United States Schubert, Webern, Beethoven: Hagen Quartet, Perelman Theater, Kimmel Center, Philadelphia, 29.3.2019. (BJ)
Schubert – String Quartet in A minor D.804, ‘Rosamunde’
Webern – Five Movements for String Quartet Op.5
Beethoven – String Quartet in C sharp minor Op.131
This, I fear, is going to be one of those infuriating ‘while so-and-so…on the other hand such-and-such’ reviews.
Now two years short of its 40th anniversary, and with three of its founding members still in place, the Salzburg-based Hagen Quartet enjoys an enviable reputation as one of the world’s finest string quartets, and much of this Philadelphia Chamber Music Society concert went to justify that reputation. And yet, and yet…!
I would never have thought that one day I should find myself deriving more pleasure from a work by Webern than from a Schubert masterpiece heard on the same program. Schubert’s A-minor Quartet, I hasten to say, opened the evening in a performance of the utmost professional solidity.
Lukas Hagen is a quartet leader of unfailing security; Rainer Schmidt and Veronika Hagen shape and color the inner parts with much artistry; and Clemens Hagen, with his caressing cello line, supplies a strong foundation for the ensemble’s texture without drawing excessive attention to himself. There was nothing actively wrong with what these excellent musicians were doing. But the word that came irresistibly to mind as I sought to characterize the impact of their performance was ‘magisterial’. Now magisterial authority in playing the classics is no mean feat — but this particular Schubert quartet is lyrical and atmospheric rather than magisterial, and I could have done with much more in the way of grace, of flexibility, of tonal bloom, and of sheer charm in the performance than it delivered.
Then came Webern, and suddenly all those more personal qualities shone forth. Within a few measures, Lukas Hagen’s tone — which had seemed a touch prosaic in the Schubert — blossomed with compelling richness and warmth, and in the interactions of the four players those attributes continued to reveal the attractions that I had never really suspected in the piece. This was, indeed, the finest — the most captivating — Webern performance I can recall hearing in fully half a century.

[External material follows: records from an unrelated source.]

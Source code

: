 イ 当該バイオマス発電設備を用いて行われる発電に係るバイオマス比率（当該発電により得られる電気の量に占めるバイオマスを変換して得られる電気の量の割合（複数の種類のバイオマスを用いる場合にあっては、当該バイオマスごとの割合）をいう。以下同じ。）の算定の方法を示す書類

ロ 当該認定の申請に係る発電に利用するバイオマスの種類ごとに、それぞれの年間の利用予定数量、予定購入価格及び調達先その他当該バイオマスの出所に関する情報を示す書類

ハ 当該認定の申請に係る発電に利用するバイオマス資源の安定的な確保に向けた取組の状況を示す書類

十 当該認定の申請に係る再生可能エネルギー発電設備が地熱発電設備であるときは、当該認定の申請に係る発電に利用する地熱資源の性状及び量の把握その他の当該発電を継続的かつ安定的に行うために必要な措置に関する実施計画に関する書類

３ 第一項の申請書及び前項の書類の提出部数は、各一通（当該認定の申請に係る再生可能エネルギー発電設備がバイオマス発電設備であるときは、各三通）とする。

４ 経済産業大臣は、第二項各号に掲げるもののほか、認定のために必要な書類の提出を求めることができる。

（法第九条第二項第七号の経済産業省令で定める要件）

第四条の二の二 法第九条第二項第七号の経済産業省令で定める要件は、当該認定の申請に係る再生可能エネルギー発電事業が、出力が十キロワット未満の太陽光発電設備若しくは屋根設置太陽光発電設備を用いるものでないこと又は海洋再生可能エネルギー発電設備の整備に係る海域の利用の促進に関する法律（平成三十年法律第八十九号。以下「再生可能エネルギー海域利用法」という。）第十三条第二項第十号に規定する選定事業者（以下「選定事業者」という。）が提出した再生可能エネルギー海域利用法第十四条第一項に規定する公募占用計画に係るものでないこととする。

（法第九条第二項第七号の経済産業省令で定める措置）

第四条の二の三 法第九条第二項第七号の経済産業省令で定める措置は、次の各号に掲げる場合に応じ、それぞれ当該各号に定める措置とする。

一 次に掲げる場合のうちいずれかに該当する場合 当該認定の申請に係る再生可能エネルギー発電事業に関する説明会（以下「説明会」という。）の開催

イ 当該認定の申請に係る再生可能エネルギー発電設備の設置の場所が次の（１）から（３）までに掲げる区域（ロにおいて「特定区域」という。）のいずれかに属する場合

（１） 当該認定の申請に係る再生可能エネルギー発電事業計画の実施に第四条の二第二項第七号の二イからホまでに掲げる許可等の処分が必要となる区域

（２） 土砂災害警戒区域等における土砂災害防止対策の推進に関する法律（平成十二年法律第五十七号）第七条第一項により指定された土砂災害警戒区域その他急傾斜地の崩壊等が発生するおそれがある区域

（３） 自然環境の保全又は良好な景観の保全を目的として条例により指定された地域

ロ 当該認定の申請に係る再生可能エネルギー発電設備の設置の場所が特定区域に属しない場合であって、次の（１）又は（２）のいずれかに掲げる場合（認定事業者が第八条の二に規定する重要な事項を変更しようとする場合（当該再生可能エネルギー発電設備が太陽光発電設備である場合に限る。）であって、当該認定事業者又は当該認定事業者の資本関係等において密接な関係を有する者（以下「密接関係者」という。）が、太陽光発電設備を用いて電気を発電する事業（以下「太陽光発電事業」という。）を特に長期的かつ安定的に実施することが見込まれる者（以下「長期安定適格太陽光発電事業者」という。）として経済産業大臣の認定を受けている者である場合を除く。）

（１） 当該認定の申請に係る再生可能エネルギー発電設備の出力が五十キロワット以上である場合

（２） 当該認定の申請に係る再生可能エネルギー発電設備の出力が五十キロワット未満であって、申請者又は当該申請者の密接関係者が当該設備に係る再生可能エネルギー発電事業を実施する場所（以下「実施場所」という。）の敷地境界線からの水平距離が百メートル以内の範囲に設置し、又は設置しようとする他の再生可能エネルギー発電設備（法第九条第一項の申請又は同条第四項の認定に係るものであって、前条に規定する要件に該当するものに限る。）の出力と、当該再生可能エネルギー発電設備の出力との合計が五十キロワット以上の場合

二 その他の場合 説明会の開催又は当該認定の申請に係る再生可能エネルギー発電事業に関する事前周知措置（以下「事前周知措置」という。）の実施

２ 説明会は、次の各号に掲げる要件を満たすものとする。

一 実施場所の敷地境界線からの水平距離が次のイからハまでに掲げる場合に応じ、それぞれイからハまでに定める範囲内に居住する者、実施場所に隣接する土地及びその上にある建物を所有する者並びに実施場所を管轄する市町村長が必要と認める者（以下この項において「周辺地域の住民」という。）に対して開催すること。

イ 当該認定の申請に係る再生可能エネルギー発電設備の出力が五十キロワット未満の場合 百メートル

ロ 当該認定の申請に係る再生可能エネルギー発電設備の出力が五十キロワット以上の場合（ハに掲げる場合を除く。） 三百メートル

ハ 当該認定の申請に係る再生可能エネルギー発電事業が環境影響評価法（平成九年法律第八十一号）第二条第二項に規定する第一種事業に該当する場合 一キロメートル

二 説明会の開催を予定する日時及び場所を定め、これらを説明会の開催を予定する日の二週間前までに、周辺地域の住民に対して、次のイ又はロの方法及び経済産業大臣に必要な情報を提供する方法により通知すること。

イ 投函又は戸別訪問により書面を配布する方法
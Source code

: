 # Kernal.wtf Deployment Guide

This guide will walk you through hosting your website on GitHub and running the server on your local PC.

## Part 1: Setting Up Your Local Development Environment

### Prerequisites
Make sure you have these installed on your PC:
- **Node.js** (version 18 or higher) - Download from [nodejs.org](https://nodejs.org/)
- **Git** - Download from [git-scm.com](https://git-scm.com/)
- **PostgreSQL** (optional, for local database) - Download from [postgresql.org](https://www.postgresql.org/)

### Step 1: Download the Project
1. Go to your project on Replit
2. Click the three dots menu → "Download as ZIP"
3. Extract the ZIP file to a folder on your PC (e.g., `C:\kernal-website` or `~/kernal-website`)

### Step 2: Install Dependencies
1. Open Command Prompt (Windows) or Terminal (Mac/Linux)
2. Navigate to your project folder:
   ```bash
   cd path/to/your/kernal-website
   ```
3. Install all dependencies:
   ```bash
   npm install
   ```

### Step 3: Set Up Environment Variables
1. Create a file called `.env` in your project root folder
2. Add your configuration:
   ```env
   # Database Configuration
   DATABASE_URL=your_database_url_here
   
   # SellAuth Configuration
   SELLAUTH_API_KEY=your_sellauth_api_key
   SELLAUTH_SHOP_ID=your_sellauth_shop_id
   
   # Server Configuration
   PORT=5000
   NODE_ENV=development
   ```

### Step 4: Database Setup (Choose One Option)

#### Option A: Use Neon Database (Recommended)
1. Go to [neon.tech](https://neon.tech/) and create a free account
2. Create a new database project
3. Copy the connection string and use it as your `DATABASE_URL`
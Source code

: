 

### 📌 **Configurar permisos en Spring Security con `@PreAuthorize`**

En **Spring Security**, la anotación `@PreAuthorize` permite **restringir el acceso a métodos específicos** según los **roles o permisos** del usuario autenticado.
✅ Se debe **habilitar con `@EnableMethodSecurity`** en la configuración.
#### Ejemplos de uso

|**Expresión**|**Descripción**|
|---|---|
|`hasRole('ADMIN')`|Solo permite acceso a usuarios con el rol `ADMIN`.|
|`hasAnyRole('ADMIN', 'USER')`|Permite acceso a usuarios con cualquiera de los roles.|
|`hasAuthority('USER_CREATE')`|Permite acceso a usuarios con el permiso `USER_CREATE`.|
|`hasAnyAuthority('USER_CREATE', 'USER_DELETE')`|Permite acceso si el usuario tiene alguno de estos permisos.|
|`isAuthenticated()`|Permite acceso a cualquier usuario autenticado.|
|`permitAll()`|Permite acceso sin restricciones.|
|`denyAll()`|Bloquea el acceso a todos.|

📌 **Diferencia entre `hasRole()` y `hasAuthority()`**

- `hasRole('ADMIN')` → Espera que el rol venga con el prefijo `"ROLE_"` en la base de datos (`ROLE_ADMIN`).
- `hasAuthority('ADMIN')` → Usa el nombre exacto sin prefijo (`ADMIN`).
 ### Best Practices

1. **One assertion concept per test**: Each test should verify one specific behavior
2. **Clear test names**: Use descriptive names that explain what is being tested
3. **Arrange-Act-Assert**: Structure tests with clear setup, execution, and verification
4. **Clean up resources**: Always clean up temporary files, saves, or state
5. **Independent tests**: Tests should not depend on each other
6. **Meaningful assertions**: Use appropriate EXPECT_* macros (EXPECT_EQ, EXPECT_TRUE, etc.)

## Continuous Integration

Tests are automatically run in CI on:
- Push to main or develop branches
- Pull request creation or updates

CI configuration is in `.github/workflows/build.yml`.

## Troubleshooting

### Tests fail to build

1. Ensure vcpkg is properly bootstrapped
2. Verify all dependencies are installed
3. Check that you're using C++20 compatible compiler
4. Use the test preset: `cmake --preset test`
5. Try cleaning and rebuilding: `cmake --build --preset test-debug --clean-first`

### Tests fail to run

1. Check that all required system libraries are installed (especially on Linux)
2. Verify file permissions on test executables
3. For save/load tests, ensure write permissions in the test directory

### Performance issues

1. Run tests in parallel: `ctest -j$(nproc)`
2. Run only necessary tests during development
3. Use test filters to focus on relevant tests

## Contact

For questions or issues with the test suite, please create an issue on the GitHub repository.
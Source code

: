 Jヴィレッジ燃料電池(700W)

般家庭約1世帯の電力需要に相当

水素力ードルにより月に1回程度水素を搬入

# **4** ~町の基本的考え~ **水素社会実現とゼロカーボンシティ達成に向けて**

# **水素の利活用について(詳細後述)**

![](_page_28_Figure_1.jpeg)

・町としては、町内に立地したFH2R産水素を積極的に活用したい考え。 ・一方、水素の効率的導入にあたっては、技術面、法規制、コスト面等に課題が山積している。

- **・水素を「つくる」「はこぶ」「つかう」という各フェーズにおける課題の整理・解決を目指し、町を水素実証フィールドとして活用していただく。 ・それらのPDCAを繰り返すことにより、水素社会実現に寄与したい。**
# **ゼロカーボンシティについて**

Concluding the evening was an account of what may well be Beethoven’s greatest string quartet that returned disappointingly to professional panache rather than to the revelatory level of the group’s Webern. Oh, there was nothing to cavil about in the Hagen’s tempo choices, and there were again some fine and beautiful moments. Most notable of all, perhaps, was the treatment of those sforzando accents that light up the extraordinary fugue theme at the very start, which the players realized with life-giving vividness yet without ever damaging the music’s continuity of line.
So far, so good. But through the rest of the work such illuminations were the exception rather than the rule, and for me a Beethoven Op.131 performance that falls short of scaling the empyrean simply doesn’t cut the mustard.
Looking back on an evening that certainly afforded a good deal of civilized satisfaction, but rarely blew me away, I cannot help wondering whether there is a parallel to be found with the late career of the celebrated Amadeus Quartet. Founded in 1947, that stellar group remained active, like the Hagen (and without any change of personnel), for four decades. I admired their recordings enormously. But by the time I was old enough to hear them live I could not shake off the impression that, by then, they had played the great quartet classics so often that they could no longer find anything fresh to say about them.
Merely a theory. Maybe one day another encounter with the Hagen Quartet will suffice to show me that I have been talking nonsense. This was, without doubt, a good concert. But ah, that the Webern performance should have been able to crowd out the Schubert and Beethoven in my memory! That took some doing.